■ Your task
Below are records with pictures; copy word for word only the lines between the line with "# Build RKE2" and the line with "As a food enthusiast, I", inclusive, and drop the pictures.

■ Records
Start of Block

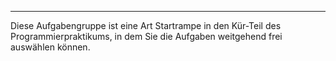 ---
Diese Aufgabengruppe ist eine Art Startrampe in den Kür-Teil des Programmierpraktikums,
in dem Sie die Aufgaben weitgehend frei auswählen können.
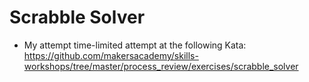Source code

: # Scrabble Solver

* My attempt time-limited attempt at the following Kata:
https://github.com/makersacademy/skills-workshops/tree/master/process_review/exercises/scrabble_solver
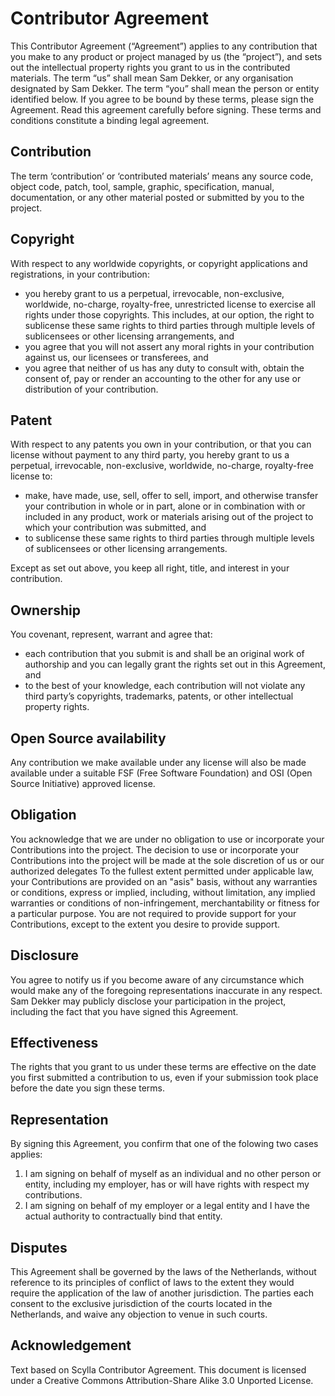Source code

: # Contributor Agreement
This Contributor Agreement (“Agreement”) applies to any contribution that you make to any product or project managed by us (the “project”), and sets out the intellectual property rights you grant to us in the contributed materials. The term “us” shall mean Sam Dekker, or any organisation designated by Sam Dekker. The term “you” shall mean the person or entity identified below. If you agree to be bound by these terms, please sign the Agreement. Read this agreement carefully before signing. These terms and conditions constitute a binding legal agreement.

## Contribution
The term ‘contribution’ or ‘contributed materials’ means any source code, object code, patch, tool, sample, graphic, specification, manual, documentation, or any other material posted or submitted by you to the project.

## Copyright
With respect to any worldwide copyrights, or copyright applications and registrations, in your contribution:
- you hereby grant to us a perpetual, irrevocable, non-exclusive, worldwide, no-charge, royalty-free, unrestricted license to exercise all rights under those copyrights. This includes, at our option, the right to sublicense these same rights to third parties through multiple levels of sublicensees or other licensing arrangements, and
- you agree that you will not assert any moral rights in your contribution against us, our licensees or transferees, and
- you agree that neither of us has any duty to consult with, obtain the consent of, pay or render an accounting to the other for any use or distribution of your contribution.

## Patent 
With respect to any patents you own in your contribution, or that you can license without payment to any third party, you hereby grant to us a perpetual, irrevocable, non-exclusive, worldwide, no-charge, royalty-free license to:
- make, have made, use, sell, offer to sell, import, and otherwise transfer your contribution in whole or in part, alone or in combination with or included in any product, work or materials arising out of the project to which your contribution was submitted, and
- to sublicense these same rights to third parties through multiple levels of sublicensees or other licensing arrangements.

Except as set out above, you keep all right, title, and interest in your contribution.

## Ownership
You covenant, represent, warrant and agree that:
- each contribution that you submit is and shall be an original work of authorship and you can legally grant the rights set out in this Agreement, and
- to the best of your knowledge, each contribution will not violate any third party’s copyrights, trademarks, patents, or other intellectual property rights.

## Open Source availability
Any contribution we make available under any license will also be made available under a suitable FSF (Free Software Foundation) and OSI (Open Source Initiative) approved license.

## Obligation
You acknowledge that we are under no obligation to use or incorporate your Contributions into the project. The decision to use or incorporate your Contributions into the project will be made at the sole discretion of us or our authorized delegates
To the fullest extent permitted under applicable law, your Contributions are provided on an "asis" basis, without any warranties or conditions, express or implied, including, without limitation, any implied warranties or conditions of non-infringement, merchantability or fitness for a particular purpose. You are not required to provide support for your Contributions, except to the extent you desire to provide support.

## Disclosure
You agree to notify us if you become aware of any circumstance which would make any of the foregoing representations inaccurate in any respect.
Sam Dekker may publicly disclose your participation in the project, including the fact that you have signed this Agreement.

## Effectiveness
The rights that you grant to us under these terms are effective on the date you first submitted a contribution to us, even if your submission took place before the date you sign these terms. 

## Representation
By signing this Agreement, you confirm that one of the folowing two cases applies:
1) I am signing on behalf of myself as an individual and no other person or entity, including my employer, has or will have rights with respect my contributions.
2) I am signing on behalf of my employer or a legal entity and I have the actual authority to contractually bind that entity.

## Disputes
This Agreement shall be governed by the laws of the Netherlands, without reference to its principles of conflict of laws to the extent they would require the application of the law of another jurisdiction. The parties each consent to the exclusive jurisdiction of the courts located in the Netherlands, and waive any objection to venue in such courts.

## Acknowledgement
Text based on Scylla Contributor Agreement. This document is licensed under a Creative Commons Attribution-Share Alike 3.0 Unported License.
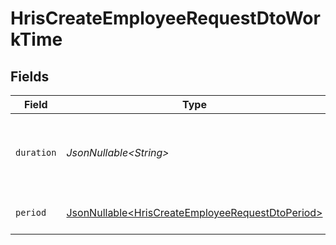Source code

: # HrisCreateEmployeeRequestDtoWorkTime


## Fields

| Field                                                                                                              | Type                                                                                                               | Required                                                                                                           | Description                                                                                                        | Example                                                                                                            |
| ------------------------------------------------------------------------------------------------------------------ | ------------------------------------------------------------------------------------------------------------------ | ------------------------------------------------------------------------------------------------------------------ | ------------------------------------------------------------------------------------------------------------------ | ------------------------------------------------------------------------------------------------------------------ |
| `duration`                                                                                                         | *JsonNullable\<String>*                                                                                            | :heavy_minus_sign:                                                                                                 | The work time duration in ISO 8601 duration format                                                                 | P0Y0M0DT8H0M0S                                                                                                     |
| `period`                                                                                                           | [JsonNullable\<HrisCreateEmployeeRequestDtoPeriod>](../../models/components/HrisCreateEmployeeRequestDtoPeriod.md) | :heavy_minus_sign:                                                                                                 | The period of the work time                                                                                        | month                                                                                                              |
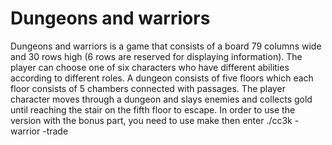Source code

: # Dungeons and warriors
Dungeons and warriors is a game that consists of a board 79 columns wide and 30 rows high (6 rows are reserved for displaying information). The player can choose one of six characters who have different abilities according to different roles. A dungeon consists of five floors which each floor consists of 5 chambers connected with passages. The player character moves through a dungeon and slays enemies and collects gold until reaching the stair on the fifth floor to escape. In order to use the version with the bonus part, you need to use make then enter ./cc3k -warrior -trade 
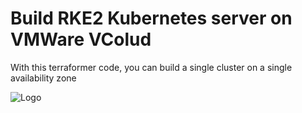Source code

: 
# Build RKE2 Kubernetes server on VMWare VColud

With this terraformer code, you can build a single cluster on a single availability zone





![Logo](https://abbasrzazada-public.s3.eu-central-1.amazonaws.com/kre2-vcloud.png)

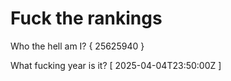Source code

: # Fuck the rankings

Who the hell am I?
{ 25625940 }

What fucking year is it?
[ 2025-04-04T23:50:00Z ]

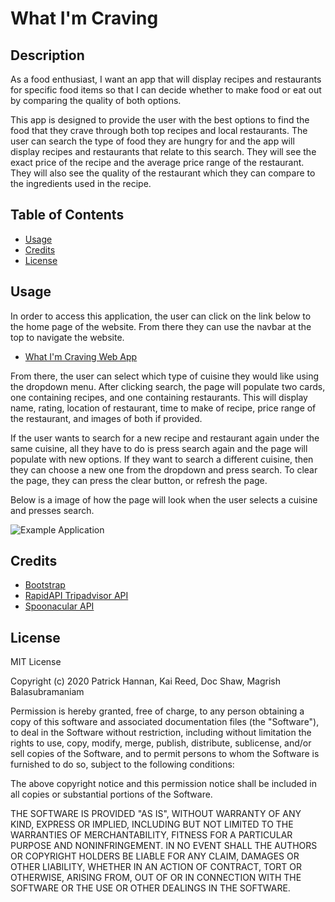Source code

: # What I'm Craving

## Description 

As a food enthusiast, I want an app that will display recipes and restaurants for specific food items so that I can decide whether to make food or eat out by comparing the quality of both options.

This app is designed to provide the user with the best options to find the food that they crave through both top recipes and local restaurants. The user can search the type of food they are hungry for and the app will display recipes and restaurants that relate to this search. They will see the exact price of the recipe and the average price range of the restaurant. They will also see the quality of the restaurant which they can compare to the ingredients used in the recipe.


## Table of Contents

* [Usage](#usage)
* [Credits](#credits)
* [License](#license)


## Usage 

In order to access this application, the user can click on the link below to the home page of the website. From there they can use the navbar at the top to navigate the website.

* [What I'm Craving Web App](https://kreid333.github.io/project-1/)

From there, the user can select which type of cuisine they would like using the dropdown menu. After clicking search, the page will populate two cards, one containing recipes, and one containing restaurants. This will display name, rating, location of restaurant, time to make of recipe, price range of the restaurant, and images of both if provided. 

If the user wants to search for a new recipe and restaurant again under the same cuisine, all they have to do is press search again and the page will populate with new options. If they want to search a different cuisine, then they can choose a new one from the dropdown and press search. To clear the page, they can press the clear button, or refresh the page. 

Below is a image of how the page will look when the user selects a cuisine and presses search.

![Example Application](./images/deployedapp.png)


## Credits

* [Bootstrap](https://getbootstrap.com/)
* [RapidAPI Tripadvisor API](https://rapidapi.com/apidojo/api/tripadvisor1)
* [Spoonacular API](https://spoonacular.com/food-api)

## License

MIT License

Copyright (c) 2020 Patrick Hannan, Kai Reed, Doc Shaw, Magrish Balasubramaniam

Permission is hereby granted, free of charge, to any person obtaining a copy of this software and associated documentation files (the "Software"), to deal in the Software without restriction, including without limitation the rights to use, copy, modify, merge, publish, distribute, sublicense, and/or sell copies of the Software, and to permit persons to whom the Software is furnished to do so, subject to the following conditions:

The above copyright notice and this permission notice shall be included in all copies or substantial portions of the Software.

THE SOFTWARE IS PROVIDED "AS IS", WITHOUT WARRANTY OF ANY KIND, EXPRESS OR IMPLIED, INCLUDING BUT NOT LIMITED TO THE WARRANTIES OF MERCHANTABILITY, FITNESS FOR A PARTICULAR PURPOSE AND NONINFRINGEMENT. IN NO EVENT SHALL THE AUTHORS OR COPYRIGHT HOLDERS BE LIABLE FOR ANY CLAIM, DAMAGES OR OTHER LIABILITY, WHETHER IN AN ACTION OF CONTRACT, TORT OR OTHERWISE, ARISING FROM, OUT OF OR IN CONNECTION WITH THE SOFTWARE OR THE USE OR OTHER DEALINGS IN THE SOFTWARE.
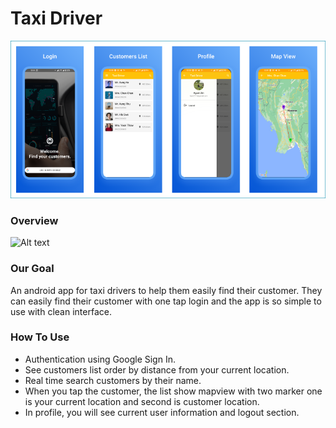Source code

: Taxi Driver
===========

![Alt text](https://github.com/Kyawkk/Taxi_Driver/blob/master/screenshots/design.png?raw=true "a title")

### Overview
![Alt text](https://github.com/Kyawkk/Taxi_Driver/blob/master/screenshots/design.gif?raw=true "a title")

### Our Goal
An android app for taxi drivers to help them easily find their customer. They can easily find their customer with one tap login and
the app is so simple to use with clean interface.

### How To Use
- Authentication using Google Sign In.
- See customers list order by distance from your current location.
- Real time search customers by their name.
- When you tap the customer, the list show mapview with two marker one is your current location and second is customer location.
- In profile, you will see current user information and logout section.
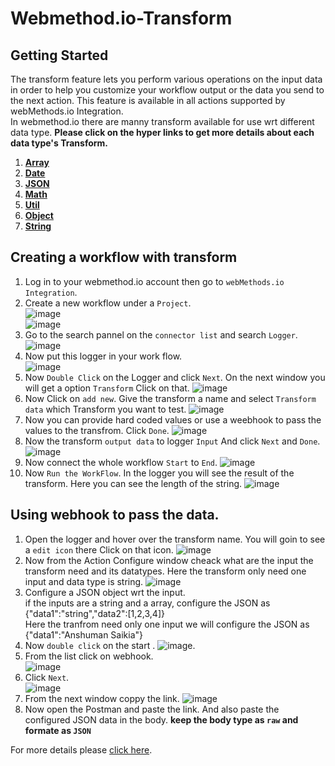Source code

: # Webmethod.io-Transform
## Getting Started
The transform feature lets you perform various operations on the input data in order to help you customize your workflow output or the data you send to the next action. This feature is available in all actions supported by webMethods.io Integration. <br/>
In webmethod.io there are manny transform available for use wrt different data type. <b>Please click on the hyper links to get more details about each data type's Transform. </b>
1. <b>[Array](https://github.com/SoftwareAG/Transform-Array)</b>
2. <b>[Date](https://github.com/SoftwareAG/Transform-Date)</b>
3. <b>[JSON](https://github.com/SoftwareAG/Transform-JSON)</b>
4. <b>[Math](https://github.com/SoftwareAG/Transform-Math)</b>
5. <b>[Util](https://github.com/SoftwareAG/Transform-Util)</b>
6. <b>[Object](https://github.com/SoftwareAG/Transform-Object)</b>
7. <b>[String](https://github.com/SoftwareAG/Transform-String)</b><br/>

## Creating a workflow with transform
1. Log in to your webmethod.io account then go to `webMethods.io Integration`.
2. Create a new workflow under a `Project`.<br/>
![image](https://user-images.githubusercontent.com/60179170/89011752-887bea00-d32e-11ea-83a2-7c6d9196702b.png)<br/>
![image](https://user-images.githubusercontent.com/60179170/89011807-aba69980-d32e-11ea-8f69-557fc494085c.png)<br/>
3. Go to the search pannel on the `connector list` and search `Logger`.<br/>
![image](https://user-images.githubusercontent.com/60179170/89011920-e3154600-d32e-11ea-8d97-f9f839270b7e.png)
4. Now put this logger in your work flow.<br/>
![image](https://user-images.githubusercontent.com/60179170/89012007-07712280-d32f-11ea-9ce8-a8431d98ccec.png)
5. Now `Double Click` on the Logger and click `Next`. On the next window you will get a option `Transform` Click on that.
![image](https://user-images.githubusercontent.com/60179170/89012186-5b7c0700-d32f-11ea-9ba7-37cd3a1c6158.png)
6. Now Click on `add new`. Give the transform a name and select `Transform data` which Transform you want to test. 
![image](https://user-images.githubusercontent.com/60179170/89012757-5075a680-d330-11ea-8380-edf6d69a99f3.png)
7. Now you can provide hard coded values or use a weebhook to pass the values to the transfrom. Click `Done`. 
![image](https://user-images.githubusercontent.com/60179170/89012880-8a46ad00-d330-11ea-8cd2-e88fe525078f.png)
8. Now the transform `output data` to logger `Input` And click `Next` and `Done`.
![image](https://user-images.githubusercontent.com/60179170/89012936-a2b6c780-d330-11ea-9e21-6c71a7dc31cf.png)
9. Now connect the whole workflow `Start` to `End`.
![image](https://user-images.githubusercontent.com/60179170/89013103-ee697100-d330-11ea-817f-44d845020180.png)
10. Now `Run the WorkFlow`. In the logger you will see the result of the transform. Here you can see the length of the string.
![image](https://user-images.githubusercontent.com/60179170/89013245-2ec8ef00-d331-11ea-8127-9d8b7a4ad499.png)

## Using webhook to pass the data.
1. Open the logger and hover over the transform name. You will goin to see a `edit icon` there Click on that icon.
![image](https://user-images.githubusercontent.com/60179170/89014430-1fe33c00-d333-11ea-9f34-f66e00ee1e4c.png)
2. Now from the Action Configure window cheack what are the input the transform need and its datatypes. Here the transform only need one input and data type is string.
![image](https://user-images.githubusercontent.com/60179170/89014614-62a51400-d333-11ea-8b4e-d40906093bfb.png)
3. Configure a JSON object wrt the input. <br/>
if the inputs are a string and a array, configure the JSON as <br/>
{"data1":"string","data2":[1,2,3,4]}<br/>
Here the tranfrom need only one input we will configure the JSON as <br/>
{"data1":"Anshuman Saikia"}
4. Now `double click` on the start .
![image](https://user-images.githubusercontent.com/60179170/88809305-9700bf00-d1d1-11ea-91a2-235dfaf46578.png).
5. From the list click on webhook.<br/>
![image](https://user-images.githubusercontent.com/60179170/89008115-b447a180-d327-11ea-8fbe-e0c48f8f8a92.png)
6. Click `Next`.<br/>
![image](https://user-images.githubusercontent.com/60179170/88910377-05995780-d27a-11ea-99cc-b472dac0f0ef.png)
7. From the next window coppy the link.
![image](https://user-images.githubusercontent.com/60179170/89015385-93d21400-d334-11ea-9b1f-1b30cac54687.png)
8. Now open the Postman and paste the link. And also paste the configured JSON data in the body. <b> keep the body type as `raw` and formate as `JSON` </b>


For more details please [click here](https://docs.webmethods.io/integration/additional_features/data_transformation/#gsc.tab=0).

End of Block

■ Reply
# Build RKE2 Kubernetes server on VMWare VColud

With this terraformer code, you can build a single cluster on a single availability zone





![Logo](https://abbasrzazada-public.s3.eu-central-1.amazonaws.com/kre2-vcloud.png)

Source code

: # Fuck the rankings

Who the hell am I?
{ 25625940 }

What fucking year is it?
[ 2025-04-04T23:50:00Z ]

Source code

: # What I'm Craving

## Description 

As a food enthusiast, I want an app that will display recipes and restaurants for specific food items so that I can decide whether to make food or eat out by comparing the quality of both options.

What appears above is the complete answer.